Rancière is careful to put the question on the plane of virtual being, and talks in terms of capacity. He makes it an ethical maxim (egalitarianism) to have faith in the « capacity of the dominated » against the arrogant experts who believe in the « inequality of intelligences ». He makes it a political maxim (anti-authoritarianism) to have faith in the « capacity of the masses » against the power of the State and other institutions based on transcendence. The question is one of how liberating change can take place. It involves taking a step back from the current actualisations of knowledge and power to see that a real change requires transforming the form of action and interaction.
Feyerabend contrasts the guided exchange, where some basic framework is imposed by one side as the basis for all communication and action, to the open exchange, where the interaction is open-ended in its goals, beliefs, and means of communication. He gives as examples of the former a rationalist debate or a colonial incursion; and his examples of the latter a shamanistic initiation or the encounter of lovers. Levi gives the example of the analytic exchange (he limits this to « Lacanian analysis » as his actualisation of that spirit was Lacanian, but he would agree that not all Lacanians practice in this sense, and that many non-Lacanians do).
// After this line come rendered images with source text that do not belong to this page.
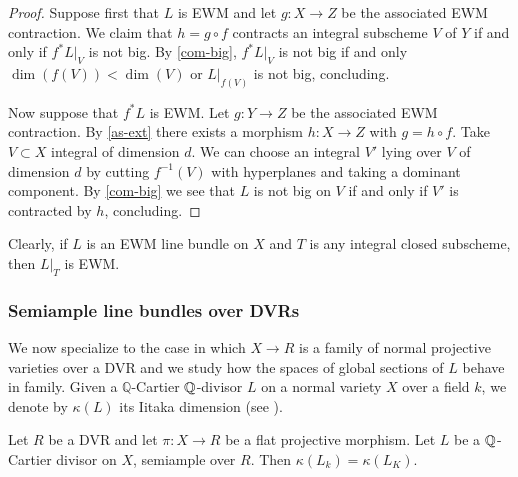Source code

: \begin{proof}
	Suppose first that $L$ is EWM and let $g \colon X \to Z$ be the associated EWM contraction. 	
	We claim that $h=g \circ f$ contracts an integral subscheme $V$ of $Y$ if and only if $f^{*}L|_{V}$ is not big. 	
	By \autoref{com-big}, $f^{*}L|_{V}$ is not big if and only $\dim (f(V))< \dim (V)$ or $L|_{f(V)}$ is not big, concluding. %
	
	Now suppose that $f^{*}L$ is EWM. Let $g \colon Y \to Z$ be the associated EWM contraction. 
	By \autoref{as-ext} there exists a morphism $h \colon X \to Z$ with $g=h\circ f$. 
	Take $V\subset X$ integral of dimension $d$. We can choose an integral $V'$ lying over $V$ of dimension $d$ by cutting $f^{-1}(V)$ with hyperplanes and taking a dominant component. 
	By \autoref{com-big} we see that $L$ is not big on $V$ if and only if $V'$ is contracted by $h$, concluding.
\end{proof}

\begin{remark}
	Clearly, if $L$ is an EWM line bundle on $X$ and $T$ is any integral closed subscheme, then $L|_{T}$ is EWM.    
\end{remark}

	\subsubsection{Semiample line bundles over DVRs}
	We now specialize to the case in which $X\to R$ is a family of normal projective varieties over a DVR and we study how the spaces of global sections of $L$ behave in family. Given a $\mathbb{Q}$-Cartier $\mathbb{Q}$-divisor $L$ on a normal variety $X$ over a field $k$, we denote by $\kappa(L)$ its Iitaka dimension (see \cite[Definition 2.1.3]{La1}).
	
	\begin{lemma}\label{lemma_DIOK}
		Let $R$ be a DVR and let $\pi \colon X\to R$ be a flat projective morphism. 
		Let $L$ be a $\mathbb{Q}$-Cartier divisor on $X$, semiample over $R$. 
		Then $\kappa(L_k)=\kappa(L_K)$.
	\end{lemma}
	
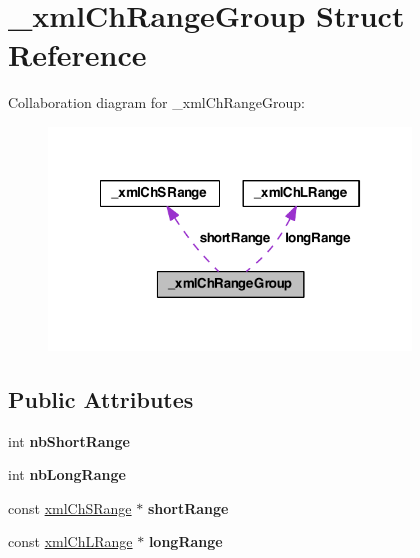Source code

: \hypertarget{struct__xml_ch_range_group}{\section{\-\_\-xml\-Ch\-Range\-Group Struct Reference}
\label{struct__xml_ch_range_group}
}


Collaboration diagram for \-\_\-xml\-Ch\-Range\-Group\-:
\nopagebreak
\begin{figure}[H]
\begin{center}
\leavevmode
\includegraphics[width=273pt]{struct__xml_ch_range_group__coll__graph}
\end{center}
\end{figure}
\subsection*{Public Attributes}
\begin{DoxyCompactItemize}
\item 
\hypertarget{struct__xml_ch_range_group_a586ec6ff0df5781a799120268c917581}{int {\bfseries nb\-Short\-Range}}\label{struct__xml_ch_range_group_a586ec6ff0df5781a799120268c917581}

\item 
\hypertarget{struct__xml_ch_range_group_a8c00ae5937f0d5489444fd8c264f7640}{int {\bfseries nb\-Long\-Range}}\label{struct__xml_ch_range_group_a8c00ae5937f0d5489444fd8c264f7640}

\item 
\hypertarget{struct__xml_ch_range_group_ab437c33acae9b5d5d2bc8ef547baf6fe}{const \hyperlink{struct__xml_ch_s_range}{xml\-Ch\-S\-Range} $\ast$ {\bfseries short\-Range}}\label{struct__xml_ch_range_group_ab437c33acae9b5d5d2bc8ef547baf6fe}

\item 
\hypertarget{struct__xml_ch_range_group_a16b89c83778fd557add093f4235cb976}{const \hyperlink{struct__xml_ch_l_range}{xml\-Ch\-L\-Range} $\ast$ {\bfseries long\-Range}}\label{struct__xml_ch_range_group_a16b89c83778fd557add093f4235cb976}

\end{DoxyCompactItemize}


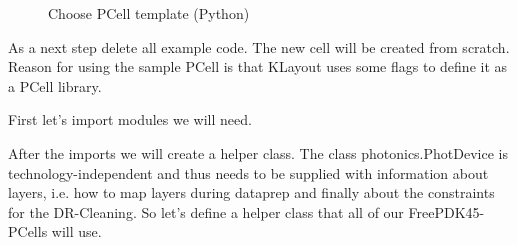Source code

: \documentclass[a4paper,10pt,english]{sphinxmanual}
\begin{document}
\begin{figure}[htbp]
\centering
\capstart

\noindent{}
\caption{Choose PCell template (Python)}\label{\detokenize{example_library:id3}}\end{figure}

As a next step delete all example code. The new cell will be created from scratch. Reason for using the sample PCell is that KLayout
uses some flags to define it as a PCell library.

First let’s import modules we will need.

%
\begin{sphinxVerbatim}[commandchars=\\\{\},numbers=left,firstnumber=1,stepnumber=1]
 
 
    
   
   
 
\end{sphinxVerbatim}

After the imports we will create a helper class. The class photonics.PhotDevice is technology-independent and
thus needs to be supplied with information about layers, i.e. how to map layers during dataprep and finally about
the constraints for the DR-Cleaning. So let’s define a helper class that all of our FreePDK45-PCells will use.
\end{document}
I take it that Levi’s post No Fear is an example of faith in the masses within, that can be enacted not only in analysis but in other open exchanges including writing and friendship.
Faith is needed because as Deleuze, amongs many others, is quick to point out revolutions regularly are betrayed, analyses stagnate, friendships disappoint, our writing seems to us like so much shit and pretence. Deleuze cites this as one of the great dangers alongside fear, clarity, power: disappointment. Disappointment for Deleuze and Guattari is loss of faith, and our modern malady is loss of faith in this world. They realise that « we have so many reasons not to believe in the human world » (What is Philosophy, p75). That is where we need faith in this world, in the possibility for further movements and becomings, for open exchanges and transformative encounters. Faith is choosing a mode of life not based on the stratifications of hierarchy and mastery and domination, but on equality, openness and sharing. I chose to flee my country because I couldn’t stand the relations I was subjected to there. I chose to start a blog to express myself in my own name and to open up to dialogue. Both were based on acts of faith. Deleuze says faith in this world, this is my preferred refrain chanting in my head. Rancière says faith in the capacity of the masses, and I am willing to endorse that if we deterritorialise the concept of masses to bring it to describe the multiplicities in and around us and their unexperienced and unfulfilled capacities.